Les relations avec la France furent renégociées et un nouvel accord signé le 15 février 1973. Les prêts à taux bonifiés aux secteurs public et privé devaient se poursuivre, tout comme l’essentiel de l’assistance technique . Les appuis destinées aux investissements publics étaient maintenues, mais l’appui budgétaire disparaissait .
La question monétaire demeurait cependant sans solution négociée : la France refusa notamment d’ouvrir une ligne de crédit de 5 millions de dollars destinée à se substituer à l’ancienne garantie de convertibilité . Dans le même temps, les subventions du Trésor français avaient déjà fortement diminué depuis la fin des années 1960, jusqu’à environ 1,4 million de dollars par an ou moins.
Les perspectives relativement favorables de la balance commerciale et l'aide substantielle de la Libye a soutenue la transition.
En mars 1973, quelques mois avant la naissance de l’ouguiya, la Mauritanie entreprend d’expliquer sa révolution monétaire aux grandes institutions financières internationales . Une délégation de très haut niveau arrive à Washington pour rencontrer les responsables du FMI et de la BM , solliciter leur assistance pour la mise en place de la nouvelle monnaie et préparer le fonctionnement de la future Banque centrale. À sa tête, Diaroumouna Soumaré, ministre des Finances et du Commerce. Né en 1931 dans le sud de la Mauritanie, ancien inspecteur des douanes, il devient directeur du Commerce en 1969 et membre de la Commission économique et financière du Bureau politique national. Ministre du Commerce et des Transports en 1970, il accède aux Finances en 1971 avant de cumuler les portefeuilles des Finances et du Commerce à la faveur du remaniement de décembre 1972.

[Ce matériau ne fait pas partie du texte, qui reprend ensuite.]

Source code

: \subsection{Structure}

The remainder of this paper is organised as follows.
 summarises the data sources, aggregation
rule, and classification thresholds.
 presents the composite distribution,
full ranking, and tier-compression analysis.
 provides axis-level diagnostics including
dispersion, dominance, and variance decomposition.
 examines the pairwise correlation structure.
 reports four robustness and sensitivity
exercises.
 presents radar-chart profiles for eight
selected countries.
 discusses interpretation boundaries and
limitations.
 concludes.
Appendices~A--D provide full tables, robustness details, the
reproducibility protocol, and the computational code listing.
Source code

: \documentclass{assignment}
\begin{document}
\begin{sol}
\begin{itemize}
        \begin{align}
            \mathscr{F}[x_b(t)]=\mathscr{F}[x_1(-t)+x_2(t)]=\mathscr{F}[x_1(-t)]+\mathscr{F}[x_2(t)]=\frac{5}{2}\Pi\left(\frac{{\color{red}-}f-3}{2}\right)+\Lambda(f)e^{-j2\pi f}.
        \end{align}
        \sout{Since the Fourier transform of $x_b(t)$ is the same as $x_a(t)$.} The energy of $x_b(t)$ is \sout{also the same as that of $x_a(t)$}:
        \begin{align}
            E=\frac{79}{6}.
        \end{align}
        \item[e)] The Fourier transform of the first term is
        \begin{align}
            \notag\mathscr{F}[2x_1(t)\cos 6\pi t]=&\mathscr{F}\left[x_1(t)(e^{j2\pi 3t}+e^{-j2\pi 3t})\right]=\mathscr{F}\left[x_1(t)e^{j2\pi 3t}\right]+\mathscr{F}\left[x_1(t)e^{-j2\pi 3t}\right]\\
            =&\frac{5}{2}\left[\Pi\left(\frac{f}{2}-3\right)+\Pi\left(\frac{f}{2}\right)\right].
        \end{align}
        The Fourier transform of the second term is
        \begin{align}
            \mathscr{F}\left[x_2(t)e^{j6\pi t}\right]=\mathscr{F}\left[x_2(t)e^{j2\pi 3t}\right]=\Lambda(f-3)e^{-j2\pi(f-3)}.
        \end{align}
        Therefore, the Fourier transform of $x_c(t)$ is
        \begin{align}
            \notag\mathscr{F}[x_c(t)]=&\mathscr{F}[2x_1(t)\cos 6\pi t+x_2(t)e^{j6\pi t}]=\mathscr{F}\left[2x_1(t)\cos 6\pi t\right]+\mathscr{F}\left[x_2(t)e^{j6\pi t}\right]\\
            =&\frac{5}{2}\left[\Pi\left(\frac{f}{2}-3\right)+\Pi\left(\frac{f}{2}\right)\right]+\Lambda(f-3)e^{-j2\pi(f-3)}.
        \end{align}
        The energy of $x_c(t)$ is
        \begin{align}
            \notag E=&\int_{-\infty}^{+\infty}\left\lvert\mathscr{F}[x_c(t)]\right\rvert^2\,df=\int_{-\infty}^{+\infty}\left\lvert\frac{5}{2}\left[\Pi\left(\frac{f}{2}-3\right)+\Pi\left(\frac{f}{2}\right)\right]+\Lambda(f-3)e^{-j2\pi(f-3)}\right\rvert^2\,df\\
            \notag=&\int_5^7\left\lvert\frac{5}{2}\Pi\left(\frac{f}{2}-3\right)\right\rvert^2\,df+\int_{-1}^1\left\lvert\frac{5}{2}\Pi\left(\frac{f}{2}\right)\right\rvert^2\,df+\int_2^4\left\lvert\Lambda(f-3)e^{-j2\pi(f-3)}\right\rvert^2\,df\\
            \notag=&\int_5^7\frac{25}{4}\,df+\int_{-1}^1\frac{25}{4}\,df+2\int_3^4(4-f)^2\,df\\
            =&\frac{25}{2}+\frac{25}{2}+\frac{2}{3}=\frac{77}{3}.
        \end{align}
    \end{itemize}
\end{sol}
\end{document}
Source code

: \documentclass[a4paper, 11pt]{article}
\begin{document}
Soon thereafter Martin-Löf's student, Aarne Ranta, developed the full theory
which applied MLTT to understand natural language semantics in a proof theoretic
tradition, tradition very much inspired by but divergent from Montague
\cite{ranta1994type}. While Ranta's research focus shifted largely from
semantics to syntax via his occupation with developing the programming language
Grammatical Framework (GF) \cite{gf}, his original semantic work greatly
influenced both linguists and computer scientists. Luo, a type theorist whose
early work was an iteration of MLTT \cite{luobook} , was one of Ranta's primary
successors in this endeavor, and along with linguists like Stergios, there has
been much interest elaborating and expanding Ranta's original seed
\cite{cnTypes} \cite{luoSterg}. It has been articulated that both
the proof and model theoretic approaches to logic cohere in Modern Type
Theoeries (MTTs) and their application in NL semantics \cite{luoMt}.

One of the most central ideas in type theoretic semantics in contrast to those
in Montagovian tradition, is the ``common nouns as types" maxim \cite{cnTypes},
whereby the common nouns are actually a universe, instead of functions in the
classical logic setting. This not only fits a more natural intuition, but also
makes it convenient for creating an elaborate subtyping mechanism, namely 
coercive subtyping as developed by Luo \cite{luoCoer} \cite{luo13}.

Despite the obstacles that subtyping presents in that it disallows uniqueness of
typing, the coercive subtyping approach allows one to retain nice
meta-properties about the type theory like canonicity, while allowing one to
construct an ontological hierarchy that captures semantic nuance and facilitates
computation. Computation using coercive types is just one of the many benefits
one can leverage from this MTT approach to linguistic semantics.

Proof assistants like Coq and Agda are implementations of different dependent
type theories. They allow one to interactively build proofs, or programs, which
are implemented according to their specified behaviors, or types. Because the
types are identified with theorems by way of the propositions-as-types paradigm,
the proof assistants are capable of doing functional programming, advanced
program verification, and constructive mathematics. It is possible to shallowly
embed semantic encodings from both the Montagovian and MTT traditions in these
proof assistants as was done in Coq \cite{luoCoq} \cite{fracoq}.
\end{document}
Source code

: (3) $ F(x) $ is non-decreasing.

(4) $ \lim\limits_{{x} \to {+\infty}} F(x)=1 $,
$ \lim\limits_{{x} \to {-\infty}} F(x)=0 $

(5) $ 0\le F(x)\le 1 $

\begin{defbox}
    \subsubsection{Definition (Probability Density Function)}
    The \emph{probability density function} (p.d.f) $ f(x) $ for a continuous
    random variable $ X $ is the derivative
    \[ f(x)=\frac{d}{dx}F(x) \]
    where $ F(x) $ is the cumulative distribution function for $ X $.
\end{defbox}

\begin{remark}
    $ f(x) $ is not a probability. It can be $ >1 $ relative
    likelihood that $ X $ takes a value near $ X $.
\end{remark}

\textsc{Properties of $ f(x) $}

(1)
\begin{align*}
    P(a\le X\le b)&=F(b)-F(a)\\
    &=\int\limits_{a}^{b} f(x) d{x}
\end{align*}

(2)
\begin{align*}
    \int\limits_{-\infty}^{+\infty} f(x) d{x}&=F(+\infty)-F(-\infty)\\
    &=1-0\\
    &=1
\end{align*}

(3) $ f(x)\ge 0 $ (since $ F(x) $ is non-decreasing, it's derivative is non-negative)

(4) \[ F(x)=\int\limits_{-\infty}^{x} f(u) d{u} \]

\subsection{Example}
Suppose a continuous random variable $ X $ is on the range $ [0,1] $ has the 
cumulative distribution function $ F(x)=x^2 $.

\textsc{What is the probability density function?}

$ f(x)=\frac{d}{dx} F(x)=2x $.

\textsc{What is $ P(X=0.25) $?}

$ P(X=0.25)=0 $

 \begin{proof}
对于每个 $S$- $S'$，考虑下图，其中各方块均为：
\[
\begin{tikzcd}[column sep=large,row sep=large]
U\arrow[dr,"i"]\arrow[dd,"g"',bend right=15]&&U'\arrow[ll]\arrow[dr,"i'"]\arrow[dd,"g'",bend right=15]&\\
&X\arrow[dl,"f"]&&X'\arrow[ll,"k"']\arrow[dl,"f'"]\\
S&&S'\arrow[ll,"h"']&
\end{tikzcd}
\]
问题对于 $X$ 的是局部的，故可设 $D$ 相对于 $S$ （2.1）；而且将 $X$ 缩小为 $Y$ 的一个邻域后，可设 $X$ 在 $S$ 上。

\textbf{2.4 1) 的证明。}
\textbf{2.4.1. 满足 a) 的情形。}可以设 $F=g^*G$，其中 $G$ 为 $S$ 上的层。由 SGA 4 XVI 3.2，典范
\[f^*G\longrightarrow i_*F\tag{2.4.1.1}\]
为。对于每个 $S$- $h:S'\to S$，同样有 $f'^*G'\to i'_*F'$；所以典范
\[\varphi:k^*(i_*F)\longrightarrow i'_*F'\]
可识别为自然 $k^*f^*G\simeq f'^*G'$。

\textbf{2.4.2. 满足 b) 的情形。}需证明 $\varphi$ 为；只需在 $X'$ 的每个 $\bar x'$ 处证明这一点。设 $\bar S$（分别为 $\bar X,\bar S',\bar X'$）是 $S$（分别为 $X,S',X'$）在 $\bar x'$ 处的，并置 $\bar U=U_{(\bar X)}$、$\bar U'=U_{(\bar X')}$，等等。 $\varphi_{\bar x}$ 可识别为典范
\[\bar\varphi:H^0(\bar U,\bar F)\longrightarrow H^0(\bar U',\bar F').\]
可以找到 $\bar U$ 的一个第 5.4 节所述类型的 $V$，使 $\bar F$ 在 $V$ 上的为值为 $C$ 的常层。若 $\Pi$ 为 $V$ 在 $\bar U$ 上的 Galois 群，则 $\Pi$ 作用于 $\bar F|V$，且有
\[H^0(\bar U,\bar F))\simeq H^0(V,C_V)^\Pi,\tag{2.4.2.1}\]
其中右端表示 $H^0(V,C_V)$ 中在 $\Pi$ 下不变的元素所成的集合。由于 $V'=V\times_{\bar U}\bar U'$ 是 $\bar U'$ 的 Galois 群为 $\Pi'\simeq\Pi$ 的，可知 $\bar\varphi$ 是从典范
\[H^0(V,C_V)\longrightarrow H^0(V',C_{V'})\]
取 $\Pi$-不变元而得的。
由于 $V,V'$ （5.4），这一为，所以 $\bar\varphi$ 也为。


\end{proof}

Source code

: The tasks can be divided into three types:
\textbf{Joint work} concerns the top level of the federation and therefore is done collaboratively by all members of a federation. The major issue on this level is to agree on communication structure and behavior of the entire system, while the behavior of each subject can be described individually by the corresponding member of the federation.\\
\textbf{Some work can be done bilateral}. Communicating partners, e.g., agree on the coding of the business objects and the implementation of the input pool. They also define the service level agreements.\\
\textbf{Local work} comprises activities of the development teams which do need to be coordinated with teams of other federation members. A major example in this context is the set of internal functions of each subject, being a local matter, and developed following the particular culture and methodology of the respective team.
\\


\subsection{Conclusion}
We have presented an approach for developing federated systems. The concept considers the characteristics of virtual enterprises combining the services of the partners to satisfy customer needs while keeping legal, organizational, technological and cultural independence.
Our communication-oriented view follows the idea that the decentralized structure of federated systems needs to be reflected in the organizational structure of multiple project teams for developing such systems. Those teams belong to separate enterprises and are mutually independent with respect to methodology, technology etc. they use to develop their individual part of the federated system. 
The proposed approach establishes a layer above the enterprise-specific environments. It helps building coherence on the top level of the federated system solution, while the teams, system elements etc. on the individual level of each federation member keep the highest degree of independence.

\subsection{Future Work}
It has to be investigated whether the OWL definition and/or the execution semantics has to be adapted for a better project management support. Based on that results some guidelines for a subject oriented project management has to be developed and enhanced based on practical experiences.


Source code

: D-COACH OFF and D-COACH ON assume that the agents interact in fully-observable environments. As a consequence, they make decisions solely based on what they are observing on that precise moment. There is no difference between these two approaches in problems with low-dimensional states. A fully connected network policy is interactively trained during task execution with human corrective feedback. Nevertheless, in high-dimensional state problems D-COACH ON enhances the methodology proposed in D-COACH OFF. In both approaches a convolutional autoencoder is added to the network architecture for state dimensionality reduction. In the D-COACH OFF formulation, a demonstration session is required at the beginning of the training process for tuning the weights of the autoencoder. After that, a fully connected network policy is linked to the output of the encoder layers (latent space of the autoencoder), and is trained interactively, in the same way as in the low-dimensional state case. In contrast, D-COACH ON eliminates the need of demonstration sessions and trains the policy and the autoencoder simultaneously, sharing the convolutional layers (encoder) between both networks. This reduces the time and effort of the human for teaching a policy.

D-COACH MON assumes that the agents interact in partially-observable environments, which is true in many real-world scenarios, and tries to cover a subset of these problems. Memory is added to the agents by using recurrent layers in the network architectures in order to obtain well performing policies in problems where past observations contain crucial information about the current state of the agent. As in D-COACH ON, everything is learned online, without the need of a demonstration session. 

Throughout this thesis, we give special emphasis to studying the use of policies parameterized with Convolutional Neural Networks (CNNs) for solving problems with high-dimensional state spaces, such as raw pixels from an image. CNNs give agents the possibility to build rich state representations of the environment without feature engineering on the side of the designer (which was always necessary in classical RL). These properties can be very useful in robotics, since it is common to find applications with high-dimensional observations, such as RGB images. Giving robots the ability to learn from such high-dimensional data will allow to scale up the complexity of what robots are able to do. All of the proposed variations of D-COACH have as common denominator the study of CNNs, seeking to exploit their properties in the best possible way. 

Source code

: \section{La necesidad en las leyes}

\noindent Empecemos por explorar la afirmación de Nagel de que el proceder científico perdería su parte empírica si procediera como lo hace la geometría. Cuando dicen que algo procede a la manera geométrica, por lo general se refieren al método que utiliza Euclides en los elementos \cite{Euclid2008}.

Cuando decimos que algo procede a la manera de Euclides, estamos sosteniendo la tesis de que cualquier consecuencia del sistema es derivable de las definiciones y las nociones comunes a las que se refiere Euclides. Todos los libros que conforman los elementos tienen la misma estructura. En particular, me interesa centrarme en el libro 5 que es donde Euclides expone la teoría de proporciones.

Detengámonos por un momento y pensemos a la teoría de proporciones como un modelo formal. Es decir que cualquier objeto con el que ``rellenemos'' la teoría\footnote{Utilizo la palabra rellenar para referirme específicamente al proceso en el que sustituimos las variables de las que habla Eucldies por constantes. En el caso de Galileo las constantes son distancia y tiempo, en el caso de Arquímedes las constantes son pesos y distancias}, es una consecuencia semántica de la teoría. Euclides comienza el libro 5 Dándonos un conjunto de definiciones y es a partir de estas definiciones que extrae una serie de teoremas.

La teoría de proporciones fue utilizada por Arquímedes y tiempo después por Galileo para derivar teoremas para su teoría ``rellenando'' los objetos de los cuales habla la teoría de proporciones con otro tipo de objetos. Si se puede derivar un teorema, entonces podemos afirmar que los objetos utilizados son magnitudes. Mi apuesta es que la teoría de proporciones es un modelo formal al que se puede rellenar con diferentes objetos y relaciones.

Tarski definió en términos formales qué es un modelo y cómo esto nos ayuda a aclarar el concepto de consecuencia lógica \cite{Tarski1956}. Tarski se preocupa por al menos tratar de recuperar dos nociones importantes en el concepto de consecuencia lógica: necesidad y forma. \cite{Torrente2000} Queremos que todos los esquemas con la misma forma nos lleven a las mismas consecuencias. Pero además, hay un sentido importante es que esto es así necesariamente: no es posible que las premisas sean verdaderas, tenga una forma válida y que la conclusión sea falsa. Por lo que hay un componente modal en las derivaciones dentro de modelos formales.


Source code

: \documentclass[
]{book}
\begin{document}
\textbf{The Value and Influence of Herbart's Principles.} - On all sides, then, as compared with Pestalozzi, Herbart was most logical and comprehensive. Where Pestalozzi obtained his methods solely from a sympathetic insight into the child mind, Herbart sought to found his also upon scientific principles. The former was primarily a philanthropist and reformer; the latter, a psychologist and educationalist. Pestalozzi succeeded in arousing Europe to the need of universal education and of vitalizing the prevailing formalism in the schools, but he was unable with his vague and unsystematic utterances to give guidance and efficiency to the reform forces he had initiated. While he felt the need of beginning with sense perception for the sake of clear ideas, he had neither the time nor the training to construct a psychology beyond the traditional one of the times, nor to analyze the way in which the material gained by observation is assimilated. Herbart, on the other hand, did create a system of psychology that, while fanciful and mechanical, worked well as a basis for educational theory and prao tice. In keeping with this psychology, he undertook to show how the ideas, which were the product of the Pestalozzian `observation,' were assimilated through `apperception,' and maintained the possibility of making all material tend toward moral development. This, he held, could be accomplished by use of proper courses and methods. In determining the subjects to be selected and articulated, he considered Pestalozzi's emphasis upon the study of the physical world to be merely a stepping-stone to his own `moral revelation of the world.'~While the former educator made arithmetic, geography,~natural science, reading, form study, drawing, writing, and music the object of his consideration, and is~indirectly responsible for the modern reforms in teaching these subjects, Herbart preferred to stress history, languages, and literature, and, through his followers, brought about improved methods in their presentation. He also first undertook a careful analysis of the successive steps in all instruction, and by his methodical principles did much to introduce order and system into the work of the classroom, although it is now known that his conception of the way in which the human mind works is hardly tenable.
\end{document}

À ses côtés se trouve Ahmed Ould Daddah, alors directeur de la SONIMEX. Il avait surtout dirigé la délégation mauritanienne chargée de négocier avec la France le nouvel accord de coopération et était pressenti pour prendre la tête de la future Banque centrale.
Le troisième membre, Moustapha Ould Cheikh, dirigeait la Caisse d’émission récemment créée au ministère des Finances et devait lui aussi exercer d’importantes responsabilités dans la nouvelle Banque centrale.
Ces hommes ne viennent pas à Washington déclamer la souveraineté. Ils viennent en discuter les mécanismes : convertibilité, réserves de change, balance des paiements, contrôle des changes, orientation du crédit, investissements étrangers, finances publiques, assistance technique et fonctionnement d’une banque centrale.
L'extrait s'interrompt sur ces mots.